2013年9月17日 星期二

IT Technology for industrial applications


It is the author’s opinion that integration of the controls networking  and the IT network is inevitable. It became inevitable the moment the controls industry chose to use Ethernet as the medium with which to communicate data. The controls industry may choose to be dragged kicking and screaming into the modern automation  era, or it can gracefully embrace the change. Embracing means the controls industry would be able to leverage the myriad rich, existing technologies that have been proven foolproof in the IT world. To be dragged kicking and screaming into the modern communications era would do a terrible injustice to those who have worked diligently to bring it about. This could quite possibly add an entirely new facet to the fieldbus wars, which I hope have not been forgotten.
With that said, the controls world is going to be moving with an industry that has a definite consumer bias, with product development and release cycles of six months or less. In an industry where the average life expectancy of an automotive production line is eight years, it is impossible to expect the networking in an industrial setting to keep up with modern IT standards. Therefore, we turn our attention to the technologies that have existed the longest, with the most open standards and the very best support. These are the protocols we wish to use and keep, and this article highlights and explains some of these technologies.

refer to:
http://www.automation.com/leveraging-it-technology-for-industrial-controls-applications

2013年9月10日 星期二

Memory protection is crucial for your embedded system


Memory protection to prevent applications from interfering with one another  solutions accelerators that ensure deterministic, low-latency responses for real-time guests.

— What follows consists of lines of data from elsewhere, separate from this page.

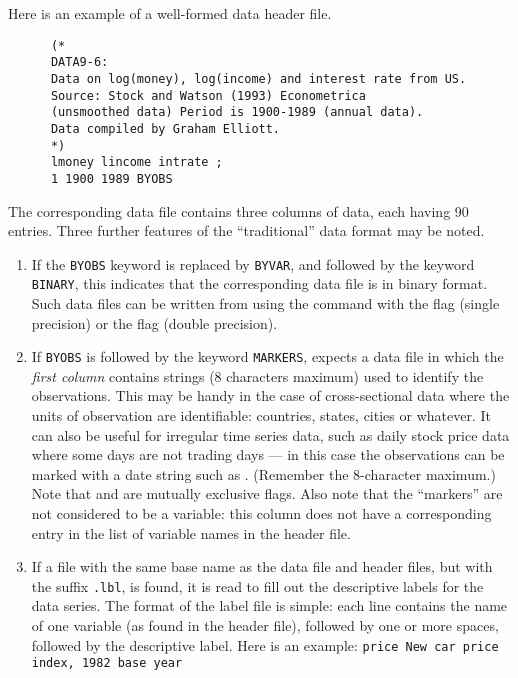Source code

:Here is an example of a well-formed data header file.

	
\begin{verbatim} 
	  (* 
	  DATA9-6: 
	  Data on log(money), log(income) and interest rate from US. 
	  Source: Stock and Watson (1993) Econometrica 
	  (unsmoothed data) Period is 1900-1989 (annual data). 
	  Data compiled by Graham Elliott. 
	  *) 
	  lmoney lincome intrate ; 
	  1 1900 1989 BYOBS
\end{verbatim}

The corresponding data file contains three columns of data, each
having 90 entries.  Three further features of the ``traditional'' data
format may be noted.
    
\begin{enumerate}
\item If the \verb+BYOBS+ keyword is replaced by \verb+BYVAR+, and
  followed by the keyword \verb+BINARY+, this indicates that the
  corresponding data file is in binary format.  Such data files can be
  written from  using the  command with the
   flag (single precision) or the  flag (double
  precision).
\item If \verb+BYOBS+ is followed by the keyword \verb+MARKERS+,
   expects a data file in which the \emph{first column}
  contains strings (8 characters maximum) used to identify the
  observations.  This may be handy in the case of cross-sectional data
  where the units of observation are identifiable: countries, states,
  cities or whatever.  It can also be useful for irregular time series
  data, such as daily stock price data where some days are not trading
  days --- in this case the observations can be marked with a date
  string such as .  (Remember the 8-character maximum.)
  Note that  and  are mutually exclusive
  flags.  Also note that the ``markers'' are not considered to be a
  variable: this column does not have a corresponding entry in the
  list of variable names in the header file.
\item If a file with the same base name as the data file and header
  files, but with the suffix \verb+.lbl+, is found, it is read to fill
  out the descriptive labels for the data series. The format of the
  label file is simple: each line contains the name of one variable
  (as found in the header file), followed by one or more spaces,
  followed by the descriptive label. Here is an example:
  \verb+price New car price index, 1982 base year+

	
\end{enumerate}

The ability to assign I/O to guest OSs for unimpeded, high-performance access Several Alliance members provide RTOS and hypervisor products that support the 4th generation Intel Core processors. For example, fanless embedded systems TenAsys eVM for Windows is a real-time hypervisor that uses Intel VT to enable RTOSs and other guest OSs to run along with Microsoft Windows. TenAsys also offers the INtime RTOS family, which can run as a stand-alone RTOS or alongside Microsoft Windows as shown in Figure 3. Both products enable users to partition a multicore platform to run mixed fanless embedded systems, making better use of the processor’s advanced features to provide highly integrated  solutions. (Microsoft and TenAsys are both Associate members of the Alliance.)